Per arginare il caos politico e il crollo della produzione industriale, nel 1968 Mao promosse la politica della rieducazione rurale, concretizzatasi nel movimento del “Salire sulle montagne e scendere nelle campagne” (上山下乡). Milioni di giovani studenti universitari e delle scuole medie — noti come zhiqing (知青) o giovani istruiti — furono inviati nelle campagne con l’obiettivo ufficiale di imparare dai contadini, contribuire alla produzione agricola e ridurre la disoccupazione urbana. Gli zhiqing furono assegnati a regioni remote come Mongolia Interna, Yunnan e Xinjiang, dove dovettero adattarsi a condizioni di vita estremamente dure, tra lavoro agricolo pesante, condizioni di vita precarie e difficoltà di integrazione con le comunità locali.

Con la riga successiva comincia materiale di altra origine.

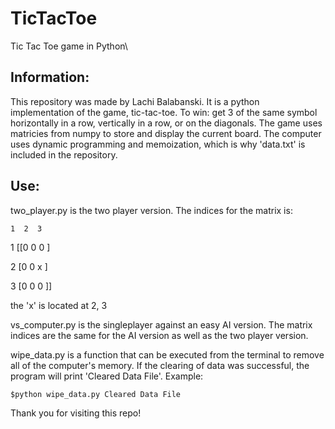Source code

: # TicTacToe
Tic Tac Toe game in Python\

## Information:
This repository was made by Lachi Balabanski. It is a python implementation of the game, tic-tac-toe. To win: get 3 of the same symbol horizontally in a row, vertically in a row, or on the diagonals. The game uses matricies from numpy to store and display the current board. The computer uses dynamic programming and memoization, which is why 'data.txt' is included in the repository.

## Use:
two_player.py is the two player version. The indices for the matrix is:
   
    1  2  3
1 [[0  0  0 ]

2  [0  0  x ]

3  [0  0  0 ]]

the 'x' is located at 2, 3

vs_computer.py is the singleplayer against an easy AI version. The matrix indices are the same for the AI version as well as the two player version.

wipe_data.py is a function that can be executed from the terminal to remove all of the computer's memory. If the clearing of data was successful, the program will print 'Cleared Data File'. Example:

<code>$python wipe_data.py
Cleared Data File
</code>

Thank you for visiting this repo!
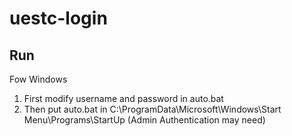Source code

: # uestc-login

## Run
Fow Windows

1. First modify username and password in auto.bat
2. Then put auto.bat in C:\ProgramData\Microsoft\Windows\Start Menu\Programs\StartUp (Admin Authentication may need)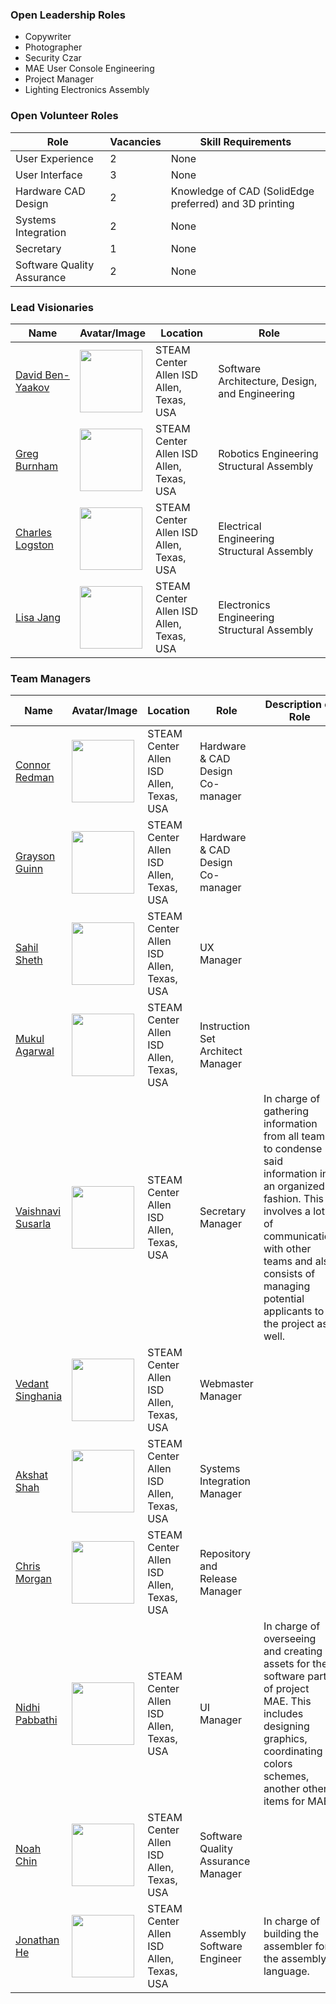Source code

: ### Open Leadership Roles

* Copywriter
* Photographer
* Security Czar
* MAE User Console Engineering
* Project Manager
* Lighting Electronics Assembly

### Open Volunteer Roles

| Role  | Vacancies | Skill Requirements |
| ------------- | ------------- | ------------- |
| User Experience | 2 | None |
| User Interface | 3 | None |
| Hardware CAD Design | 2 | Knowledge of CAD (SolidEdge preferred) and 3D printing |
| Systems Integration | 2 | None |
| Secretary | 1 | None |
| Software Quality Assurance | 2 | None |

### Lead Visionaries

| Name  | Avatar/Image | Location | Role |
| ------------- | ------------- | ------------- | ------------- |
| [David Ben-Yaakov](https://github.com/maestro-b) | <img src="https://github.com/maestro-b.png" width=100> | STEAM Center<br/>Allen ISD<br/>Allen, Texas, USA | Software Architecture, Design, and Engineering |
| [Greg Burnham](https://github.com/EagleRoboticsFTC) | <img src="https://github.com/EagleRoboticsFTC.png" width=100> | STEAM Center<br/>Allen ISD<br/>Allen, Texas, USA | Robotics Engineering<br/>Structural Assembly |
| [Charles Logston](https://github.com/BESTTeam58) | <img src="https://github.com/BESTTeam58.png" width=100>  | STEAM Center<br/>Allen ISD<br/>Allen, Texas, USA | Electrical Engineering<br/>Structural Assembly |
| [Lisa Jang](https://github.com/mrsjang21) | <img src="https://github.com/mrsjang21.png" width=100>  | STEAM Center<br/>Allen ISD<br/>Allen, Texas, USA | Electronics Engineering<br/>Structural Assembly |

### Team Managers

| Name  | Avatar/Image | Location | Role | Description of Role |
| ------------- | ------------- | ------------- | ------------- | ------------- |
| [Connor Redman](https://github.com/connor-redman) | <img src="https://github.com/connor-redman.png" width=100>  | STEAM Center<br/>Allen ISD<br/>Allen, Texas, USA | Hardware & CAD Design Co-manager |  |
| [Grayson Guinn](https://github.com/GraysonGuinn) | <img src="https://github.com/GraysonGuinn.png" width=100>  | STEAM Center<br/>Allen ISD<br/>Allen, Texas, USA |  Hardware & CAD Design Co-manager |  |
| [Sahil Sheth](https://github.com/ThatGuy) | <img src="https://github.com/ThatGuy.png" width=100>  | STEAM Center<br/>Allen ISD<br/>Allen, Texas, USA | UX Manager |  |
| [Mukul Agarwal](https://github.com/agarmu) | <img src="https://github.com/agarmu.png" width=100>  | STEAM Center<br/>Allen ISD<br/>Allen, Texas, USA | Instruction Set Architect Manager |  |
| [Vaishnavi Susarla](https://github.com/vaishnavi-debug) | <img src="https://github.com/vaishnavi-debug.png" width=100>  | STEAM Center<br/>Allen ISD<br/>Allen, Texas, USA | Secretary Manager | In charge of gathering information from all teams to condense said information in an organized fashion. This involves a lot of communication with other teams and also consists of managing potential applicants to the project as well. |
| [Vedant Singhania](https://github.com/vedant205) | <img src="https://github.com/vedant205.png" width=100>  | STEAM Center<br/>Allen ISD<br/>Allen, Texas, USA | Webmaster Manager |  |
| [Akshat Shah](http://github.com/akshatdotcom) | <img src="https://github.com/akshatdotcom.png" width=100>  | STEAM Center<br/>Allen ISD<br/>Allen, Texas, USA | Systems Integration Manager |  |
| [Chris Morgan](http://github.com/dynafide) | <img src="https://github.com/dynafide.png" width=100>  | STEAM Center<br/>Allen ISD<br/>Allen, Texas, USA | Repository and Release Manager |  |
| [Nidhi Pabbathi](http://github.com/SheLikesPigs) | <img src="https://github.com/SheLikesPigs.png" width=100>  | STEAM Center<br/>Allen ISD<br/>Allen, Texas, USA | UI Manager | In charge of overseeing and creating assets for  the software parts of project MAE. This includes designing graphics, coordinating colors schemes, another other items for MAE. |
| [Noah Chin](http://github.com/PuffinFish101) | <img src="https://github.com/PuffinFish101.png" width=100>  | STEAM Center<br/>Allen ISD<br/>Allen, Texas, USA | Software Quality Assurance Manager |  |
| [Jonathan He](http://github.com/hejonathan) | <img src="https://github.com/hejonathan.png" width=100>  | STEAM Center<br/>Allen ISD<br/>Allen, Texas, USA | Assembly Software Engineer | In charge of building the assembler for the assembly language. |
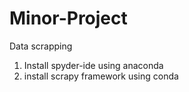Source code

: # Minor-Project
Data scrapping
1. Install spyder-ide using anaconda 
2. install scrapy framework using conda
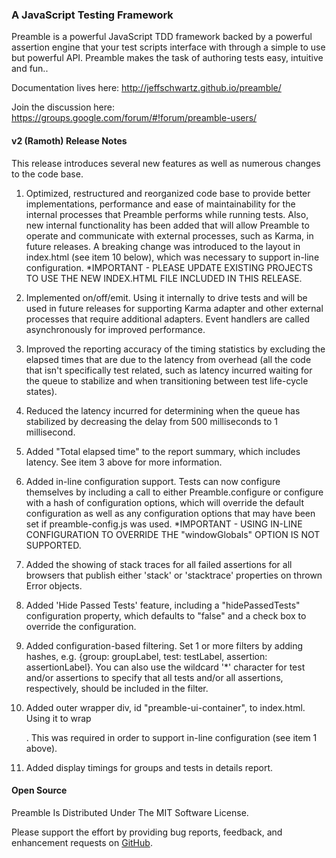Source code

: ### A JavaScript Testing Framework ###

Preamble is a powerful JavaScript TDD framework backed by a powerful assertion engine that your test scripts interface with through a simple to use but powerful API. Preamble makes the task of authoring tests easy, intuitive and fun..

Documentation lives here: http://jeffschwartz.github.io/preamble/

Join the discussion here: https://groups.google.com/forum/#!forum/preamble-users/

#### v2 (Ramoth) Release Notes
This release introduces several new features as well as numerous changes to the
code base.

1) Optimized, restructured and reorganized code base to provide better 
implementations, performance and ease of maintainability for the internal 
processes that Preamble performs while running tests. Also, new internal 
functionality has been added that will allow Preamble to operate and communicate
with external processes, such as Karma, in future releases. A breaking change 
was introduced to the layout in index.html (see item 10 below), which was 
necessary to support in-line configuration. *IMPORTANT - PLEASE UPDATE EXISTING 
PROJECTS TO USE THE NEW INDEX.HTML FILE INCLUDED IN THIS RELEASE.  

2) Implemented on/off/emit. Using it internally to drive tests and will be 
used in future releases for supporting Karma adapter and other external 
processes that require additional adapters. Event handlers are called 
asynchronously for improved performance.

3) Improved the reporting accuracy of the timing statistics by excluding the
elapsed times that are due to the latency from overhead (all the code that 
isn't specifically test related, such as latency incurred waiting for the 
queue to stabilize and when transitioning between test life-cycle states).

4) Reduced the latency incurred for determining when the queue has stabilized
by decreasing the delay from 500 milliseconds to 1 millisecond.

5) Added "Total elapsed time" to the report summary, which includes latency. 
See item 3 above for more information.

6) Added in-line configuration support. Tests can now configure themselves 
by including a call to either Preamble.configure or configure with a hash 
of configuration options, which will override the default configuration as 
well as any configuration options that may have been set if 
preamble-config.js was used. *IMPORTANT - USING IN-LINE CONFIGURATION TO 
OVERRIDE THE "windowGlobals" OPTION IS NOT SUPPORTED.

7) Added the showing of stack traces for all failed assertions for all 
browsers that publish either 'stack' or 'stacktrace' properties on thrown 
Error objects.

8) Added 'Hide Passed Tests' feature, including a "hidePassedTests" 
configuration property, which defaults to "false" and a check box to 
override the configuration.

9) Added configuration-based filtering. Set 1 or more filters by adding 
hashes, e.g. {group: groupLabel, test: testLabel, assertion: assertionLabel}. 
You can also use the wildcard '*' character for test and/or assertions to 
specify that all tests and/or all assertions, respectively, should be included 
in the filter.


10) Added outer wrapper div, id "preamble-ui-container", to index.html. Using
it to wrap <div id="ui-test-container" class="ui-test-container">. This was 
required in order to support in-line configuration (see item 1 above). 

11) Added display timings for groups and tests in details report.

#### Open Source
Preamble Is Distributed Under The MIT Software License.

Please support the effort by providing bug reports, feedback, and enhancement requests on [GitHub](https://github.com/jeffschwartz/preamble/issues?page=1&state=open).
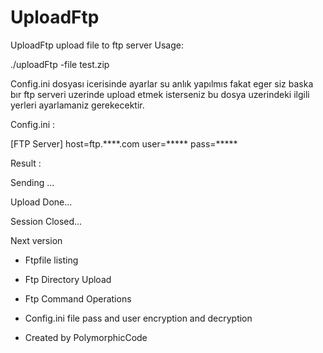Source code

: UploadFtp
=========

UploadFtp upload file to ftp server 
  Usage:

  ./uploadFtp -file test.zip

Config.ini dosyası icerisinde ayarlar su anlık yapılmıs fakat eger siz baska bır ftp serveri uzerinde upload etmek isterseniz bu dosya uzerindeki ilgili yerleri ayarlamaniz gerekecektir.

Config.ini :

[FTP Server]
host=ftp.****.com
user=*****
pass=*****

Result :

Sending ...

Upload Done...

Session Closed...

Next version 

- Ftpfile listing

- Ftp Directory Upload 

- Ftp Command Operations 

- Config.ini file pass and user encryption and decryption 
- 
  Created  by PolymorphicCode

Una delle destinazioni più emblematiche fu il Beidahuang (北大荒 o Grande Deserto del Nord), vasta area paludosa situata nella provincia dell’Heilongjiang, nel nord-est della Cina. Qui circa 500.000 zhiqing contribuirono alla bonifica delle terre incolte, trasformando quella che era considerata una regione selvaggia in una delle principali aree agricole del paese.2 La vita nel Beidahuang era estremamente dura, segnata da lavoro massacrante, clima rigido e isolamento; per le donne lo era ancora di più, perché alle fatiche quotidiane si aggiungevano molestie sessuali, matrimoni forzati e violenze.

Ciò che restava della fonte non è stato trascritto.